Collected data:
++++
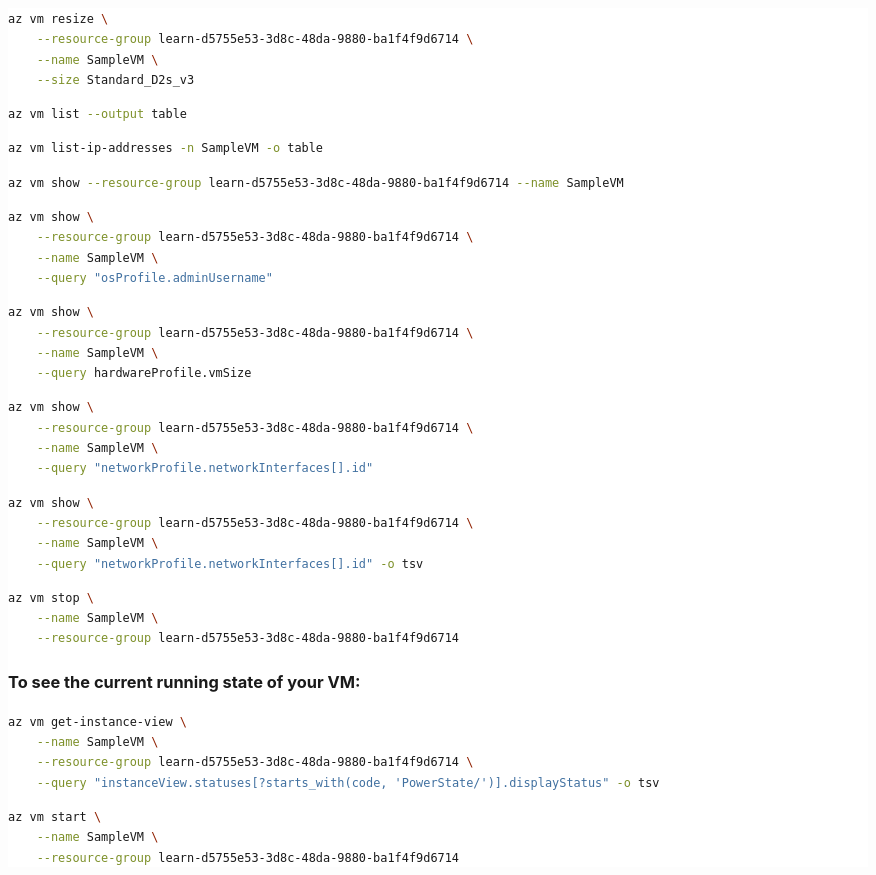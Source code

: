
 ```bash
az vm resize \
    --resource-group learn-d5755e53-3d8c-48da-9880-ba1f4f9d6714 \
    --name SampleVM \
    --size Standard_D2s_v3
```

```bash
az vm list --output table
```
```bash
az vm list-ip-addresses -n SampleVM -o table
```
```bash
az vm show --resource-group learn-d5755e53-3d8c-48da-9880-ba1f4f9d6714 --name SampleVM
```

```bash
az vm show \
    --resource-group learn-d5755e53-3d8c-48da-9880-ba1f4f9d6714 \
    --name SampleVM \
    --query "osProfile.adminUsername"
```
```bash
az vm show \
    --resource-group learn-d5755e53-3d8c-48da-9880-ba1f4f9d6714 \
    --name SampleVM \
    --query hardwareProfile.vmSize
```
```bash
az vm show \
    --resource-group learn-d5755e53-3d8c-48da-9880-ba1f4f9d6714 \
    --name SampleVM \
    --query "networkProfile.networkInterfaces[].id"
```
```bash
az vm show \
    --resource-group learn-d5755e53-3d8c-48da-9880-ba1f4f9d6714 \
    --name SampleVM \
    --query "networkProfile.networkInterfaces[].id" -o tsv
```

```bash
az vm stop \
    --name SampleVM \
    --resource-group learn-d5755e53-3d8c-48da-9880-ba1f4f9d6714
```

### To see the current running state of your VM:
```bash
az vm get-instance-view \
    --name SampleVM \
    --resource-group learn-d5755e53-3d8c-48da-9880-ba1f4f9d6714 \
    --query "instanceView.statuses[?starts_with(code, 'PowerState/')].displayStatus" -o tsv
```

```bash
az vm start \
    --name SampleVM \
    --resource-group learn-d5755e53-3d8c-48da-9880-ba1f4f9d6714
```
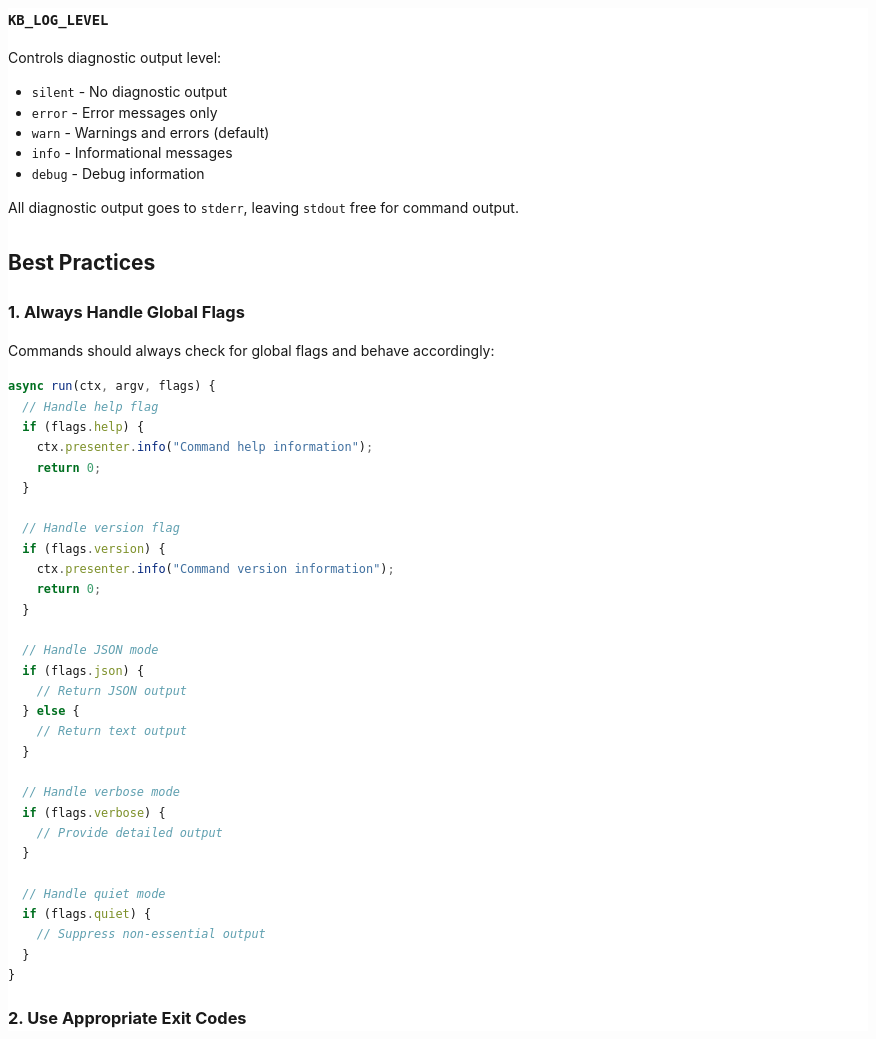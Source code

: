 ### `KB_LOG_LEVEL`

Controls diagnostic output level:

- `silent` - No diagnostic output
- `error` - Error messages only
- `warn` - Warnings and errors (default)
- `info` - Informational messages
- `debug` - Debug information

All diagnostic output goes to `stderr`, leaving `stdout` free for command output.

## Best Practices

### 1. Always Handle Global Flags

Commands should always check for global flags and behave accordingly:

```typescript
async run(ctx, argv, flags) {
  // Handle help flag
  if (flags.help) {
    ctx.presenter.info("Command help information");
    return 0;
  }
  
  // Handle version flag
  if (flags.version) {
    ctx.presenter.info("Command version information");
    return 0;
  }
  
  // Handle JSON mode
  if (flags.json) {
    // Return JSON output
  } else {
    // Return text output
  }
  
  // Handle verbose mode
  if (flags.verbose) {
    // Provide detailed output
  }
  
  // Handle quiet mode
  if (flags.quiet) {
    // Suppress non-essential output
  }
}
```

### 2. Use Appropriate Exit Codes
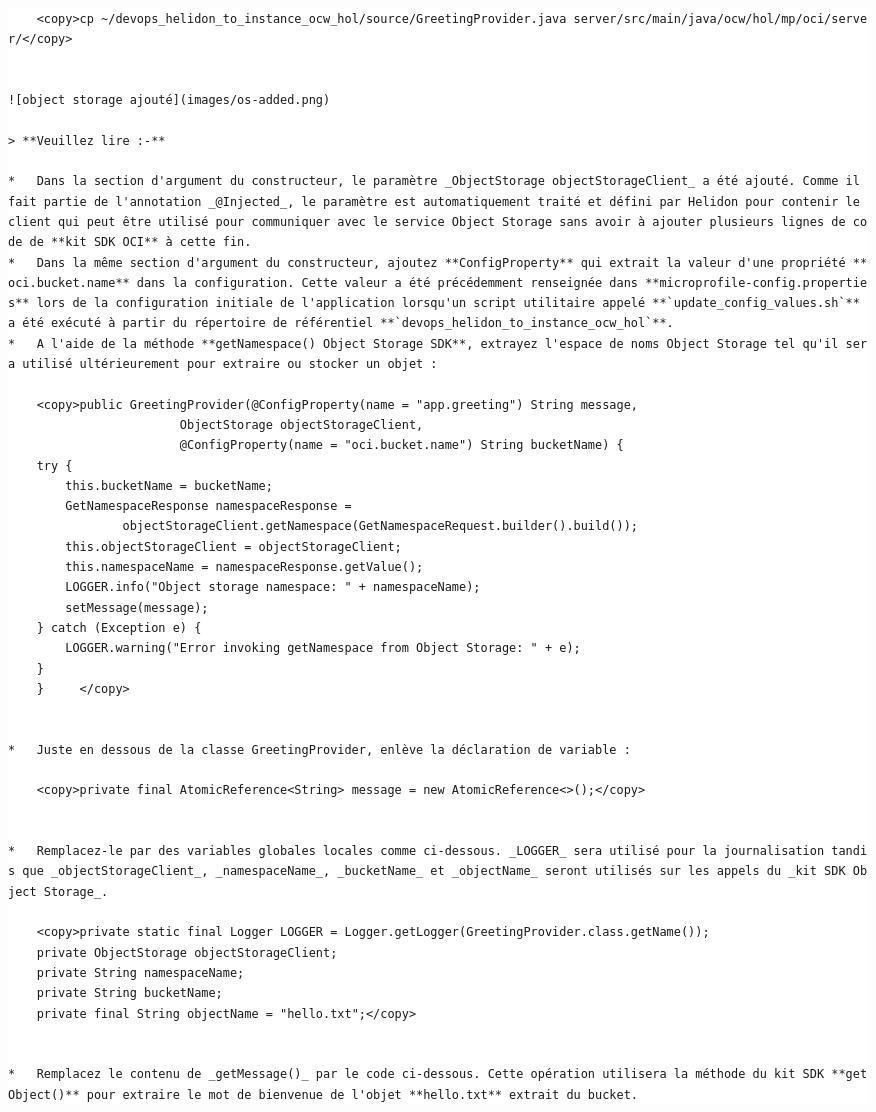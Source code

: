         <copy>cp ~/devops_helidon_to_instance_ocw_hol/source/GreetingProvider.java server/src/main/java/ocw/hol/mp/oci/server/</copy>
        
    
    ![object storage ajouté](images/os-added.png)
    
    > **Veuillez lire :-**
    
    *   Dans la section d'argument du constructeur, le paramètre _ObjectStorage objectStorageClient_ a été ajouté. Comme il fait partie de l'annotation _@Injected_, le paramètre est automatiquement traité et défini par Helidon pour contenir le client qui peut être utilisé pour communiquer avec le service Object Storage sans avoir à ajouter plusieurs lignes de code de **kit SDK OCI** à cette fin.
    *   Dans la même section d'argument du constructeur, ajoutez **ConfigProperty** qui extrait la valeur d'une propriété **oci.bucket.name** dans la configuration. Cette valeur a été précédemment renseignée dans **microprofile-config.properties** lors de la configuration initiale de l'application lorsqu'un script utilitaire appelé **`update_config_values.sh`** a été exécuté à partir du répertoire de référentiel **`devops_helidon_to_instance_ocw_hol`**.
    *   A l'aide de la méthode **getNamespace() Object Storage SDK**, extrayez l'espace de noms Object Storage tel qu'il sera utilisé ultérieurement pour extraire ou stocker un objet :
    
        <copy>public GreetingProvider(@ConfigProperty(name = "app.greeting") String message,
                            ObjectStorage objectStorageClient,
                            @ConfigProperty(name = "oci.bucket.name") String bucketName) {
        try {
            this.bucketName = bucketName;
            GetNamespaceResponse namespaceResponse =
                    objectStorageClient.getNamespace(GetNamespaceRequest.builder().build());
            this.objectStorageClient = objectStorageClient;
            this.namespaceName = namespaceResponse.getValue();
            LOGGER.info("Object storage namespace: " + namespaceName);
            setMessage(message);
        } catch (Exception e) {
            LOGGER.warning("Error invoking getNamespace from Object Storage: " + e);
        }
        }     </copy>
        
    
    *   Juste en dessous de la classe GreetingProvider, enlève la déclaration de variable :
    
        <copy>private final AtomicReference<String> message = new AtomicReference<>();</copy>
        
    
    *   Remplacez-le par des variables globales locales comme ci-dessous. _LOGGER_ sera utilisé pour la journalisation tandis que _objectStorageClient_, _namespaceName_, _bucketName_ et _objectName_ seront utilisés sur les appels du _kit SDK Object Storage_.
    
        <copy>private static final Logger LOGGER = Logger.getLogger(GreetingProvider.class.getName());
        private ObjectStorage objectStorageClient;
        private String namespaceName;
        private String bucketName;
        private final String objectName = "hello.txt";</copy>
        
    
    *   Remplacez le contenu de _getMessage()_ par le code ci-dessous. Cette opération utilisera la méthode du kit SDK **getObject()** pour extraire le mot de bienvenue de l'objet **hello.txt** extrait du bucket.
++++
### Required work:
If a line of the data above contains "utilisé", copy it out.

### Answer to this problem:
    *   Dans la section d'argument du constructeur, le paramètre _ObjectStorage objectStorageClient_ a été ajouté. Comme il fait partie de l'annotation _@Injected_, le paramètre est automatiquement traité et défini par Helidon pour contenir le client qui peut être utilisé pour communiquer avec le service Object Storage sans avoir à ajouter plusieurs lignes de code de **kit SDK OCI** à cette fin.
    *   A l'aide de la méthode **getNamespace() Object Storage SDK**, extrayez l'espace de noms Object Storage tel qu'il sera utilisé ultérieurement pour extraire ou stocker un objet :
    *   Remplacez-le par des variables globales locales comme ci-dessous. _LOGGER_ sera utilisé pour la journalisation tandis que _objectStorageClient_, _namespaceName_, _bucketName_ et _objectName_ seront utilisés sur les appels du _kit SDK Object Storage_.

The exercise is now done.